WORK REQUIRED: Whenever a line in the entries includes the word "Theorem", copy that line out.

Recorded data:

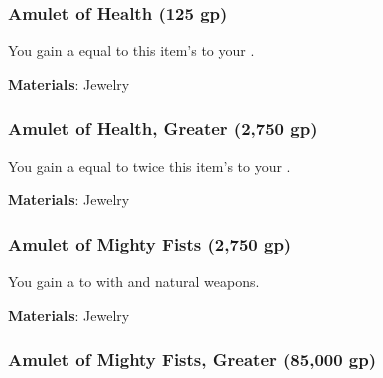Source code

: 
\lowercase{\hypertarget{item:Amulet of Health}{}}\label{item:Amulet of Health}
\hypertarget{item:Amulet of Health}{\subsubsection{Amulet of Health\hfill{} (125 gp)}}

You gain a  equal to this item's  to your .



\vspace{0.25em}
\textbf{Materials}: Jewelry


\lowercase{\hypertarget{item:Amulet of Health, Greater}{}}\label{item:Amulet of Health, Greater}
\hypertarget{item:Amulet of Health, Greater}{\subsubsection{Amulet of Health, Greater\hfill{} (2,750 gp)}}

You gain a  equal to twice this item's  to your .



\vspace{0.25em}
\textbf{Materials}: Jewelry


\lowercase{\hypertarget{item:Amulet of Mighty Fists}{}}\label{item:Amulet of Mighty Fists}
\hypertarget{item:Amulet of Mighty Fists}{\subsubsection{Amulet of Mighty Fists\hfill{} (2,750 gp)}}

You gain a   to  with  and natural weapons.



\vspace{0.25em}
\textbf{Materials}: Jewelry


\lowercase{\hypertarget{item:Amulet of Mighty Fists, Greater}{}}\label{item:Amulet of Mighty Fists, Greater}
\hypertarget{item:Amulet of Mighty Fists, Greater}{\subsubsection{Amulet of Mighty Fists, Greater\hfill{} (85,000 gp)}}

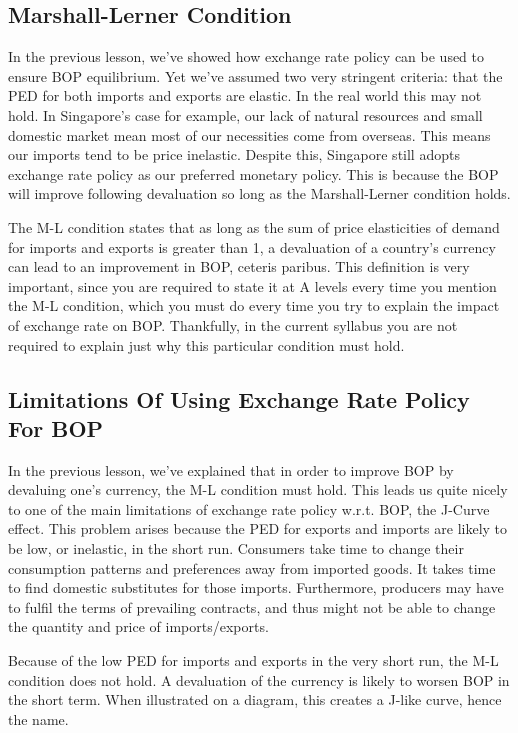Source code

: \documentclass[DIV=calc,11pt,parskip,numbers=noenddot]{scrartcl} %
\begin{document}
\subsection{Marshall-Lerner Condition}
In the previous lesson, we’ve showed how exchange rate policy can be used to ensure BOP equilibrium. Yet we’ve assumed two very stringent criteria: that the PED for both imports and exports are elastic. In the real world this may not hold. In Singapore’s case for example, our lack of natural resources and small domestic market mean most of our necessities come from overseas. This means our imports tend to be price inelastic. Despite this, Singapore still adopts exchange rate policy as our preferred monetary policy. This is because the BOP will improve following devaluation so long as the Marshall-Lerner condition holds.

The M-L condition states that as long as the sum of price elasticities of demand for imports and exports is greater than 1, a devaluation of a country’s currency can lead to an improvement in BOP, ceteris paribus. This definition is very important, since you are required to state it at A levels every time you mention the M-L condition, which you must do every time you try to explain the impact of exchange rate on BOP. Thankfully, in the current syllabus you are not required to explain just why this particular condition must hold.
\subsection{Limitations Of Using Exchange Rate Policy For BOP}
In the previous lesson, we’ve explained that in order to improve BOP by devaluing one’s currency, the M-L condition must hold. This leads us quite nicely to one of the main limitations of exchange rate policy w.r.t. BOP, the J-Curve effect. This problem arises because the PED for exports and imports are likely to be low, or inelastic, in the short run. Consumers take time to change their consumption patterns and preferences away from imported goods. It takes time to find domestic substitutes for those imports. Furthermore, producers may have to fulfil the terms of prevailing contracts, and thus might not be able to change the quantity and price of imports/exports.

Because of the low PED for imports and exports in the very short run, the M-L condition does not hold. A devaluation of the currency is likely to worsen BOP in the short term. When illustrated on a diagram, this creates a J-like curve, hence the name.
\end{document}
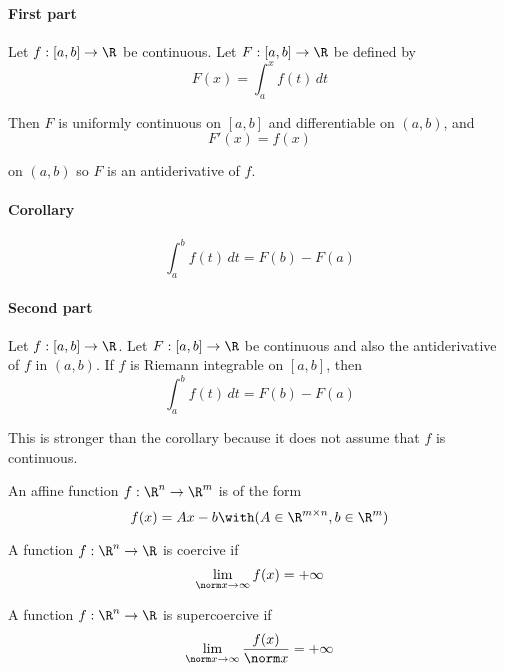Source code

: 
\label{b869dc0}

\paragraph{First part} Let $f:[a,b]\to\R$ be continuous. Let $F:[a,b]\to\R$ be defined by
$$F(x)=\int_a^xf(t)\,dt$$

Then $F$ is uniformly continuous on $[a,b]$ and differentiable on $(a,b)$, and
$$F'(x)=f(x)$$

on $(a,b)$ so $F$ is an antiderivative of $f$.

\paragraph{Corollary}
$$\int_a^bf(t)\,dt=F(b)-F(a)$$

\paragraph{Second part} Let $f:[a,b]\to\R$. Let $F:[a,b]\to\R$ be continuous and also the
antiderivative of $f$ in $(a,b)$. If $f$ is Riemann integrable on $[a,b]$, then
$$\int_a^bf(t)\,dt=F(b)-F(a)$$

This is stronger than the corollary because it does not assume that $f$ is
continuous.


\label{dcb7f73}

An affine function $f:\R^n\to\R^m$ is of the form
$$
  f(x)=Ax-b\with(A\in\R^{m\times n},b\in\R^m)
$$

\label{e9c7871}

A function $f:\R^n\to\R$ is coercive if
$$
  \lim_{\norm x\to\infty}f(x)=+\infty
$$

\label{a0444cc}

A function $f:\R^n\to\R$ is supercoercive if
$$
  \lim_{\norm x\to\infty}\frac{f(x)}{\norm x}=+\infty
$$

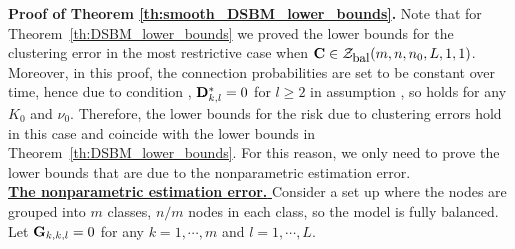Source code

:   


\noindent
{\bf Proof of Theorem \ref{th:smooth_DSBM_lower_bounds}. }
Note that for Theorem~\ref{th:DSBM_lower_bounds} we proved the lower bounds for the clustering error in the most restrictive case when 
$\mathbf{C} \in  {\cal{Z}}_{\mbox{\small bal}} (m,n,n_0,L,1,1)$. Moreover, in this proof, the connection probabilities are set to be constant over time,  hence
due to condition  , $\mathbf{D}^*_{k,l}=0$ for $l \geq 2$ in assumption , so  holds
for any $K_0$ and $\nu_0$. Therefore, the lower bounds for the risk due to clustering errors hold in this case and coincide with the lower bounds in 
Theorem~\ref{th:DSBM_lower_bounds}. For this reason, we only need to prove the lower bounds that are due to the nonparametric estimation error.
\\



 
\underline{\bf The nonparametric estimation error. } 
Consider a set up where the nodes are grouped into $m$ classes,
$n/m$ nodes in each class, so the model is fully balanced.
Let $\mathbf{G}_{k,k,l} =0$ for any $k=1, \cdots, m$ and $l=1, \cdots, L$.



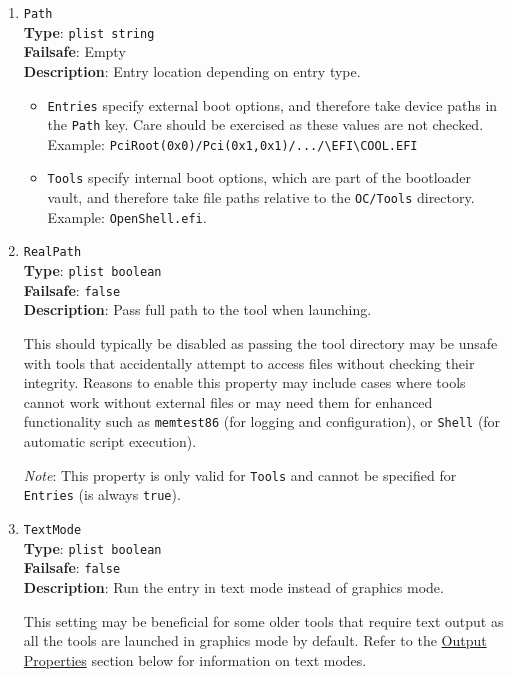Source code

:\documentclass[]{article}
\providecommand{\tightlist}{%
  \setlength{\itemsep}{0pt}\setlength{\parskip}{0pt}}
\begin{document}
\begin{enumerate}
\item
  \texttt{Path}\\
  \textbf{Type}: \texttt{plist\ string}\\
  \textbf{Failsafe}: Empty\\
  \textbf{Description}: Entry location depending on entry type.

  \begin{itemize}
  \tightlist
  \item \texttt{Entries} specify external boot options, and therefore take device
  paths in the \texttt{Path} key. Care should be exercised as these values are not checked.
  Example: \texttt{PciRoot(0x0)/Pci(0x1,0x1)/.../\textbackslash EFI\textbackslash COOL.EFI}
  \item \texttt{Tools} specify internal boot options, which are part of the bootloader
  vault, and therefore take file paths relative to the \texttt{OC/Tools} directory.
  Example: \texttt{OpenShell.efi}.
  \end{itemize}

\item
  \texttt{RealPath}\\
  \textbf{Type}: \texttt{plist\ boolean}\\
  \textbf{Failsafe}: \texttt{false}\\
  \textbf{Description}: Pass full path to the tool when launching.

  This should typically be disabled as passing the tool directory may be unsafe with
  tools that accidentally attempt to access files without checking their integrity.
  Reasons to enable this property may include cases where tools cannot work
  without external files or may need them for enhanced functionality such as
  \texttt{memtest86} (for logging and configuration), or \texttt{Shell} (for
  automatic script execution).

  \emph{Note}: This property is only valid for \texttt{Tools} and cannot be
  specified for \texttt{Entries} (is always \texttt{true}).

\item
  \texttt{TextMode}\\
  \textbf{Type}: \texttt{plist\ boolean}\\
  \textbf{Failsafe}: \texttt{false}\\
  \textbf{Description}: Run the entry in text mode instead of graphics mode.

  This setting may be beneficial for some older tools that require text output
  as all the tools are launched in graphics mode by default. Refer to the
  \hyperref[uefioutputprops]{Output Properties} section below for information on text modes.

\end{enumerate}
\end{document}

SOLUTION:
{\bf Proof of Theorem \ref{th:smooth_DSBM_lower_bounds}. }
Note that for Theorem~\ref{th:DSBM_lower_bounds} we proved the lower bounds for the clustering error in the most restrictive case when 
Theorem~\ref{th:DSBM_lower_bounds}. For this reason, we only need to prove the lower bounds that are due to the nonparametric estimation error.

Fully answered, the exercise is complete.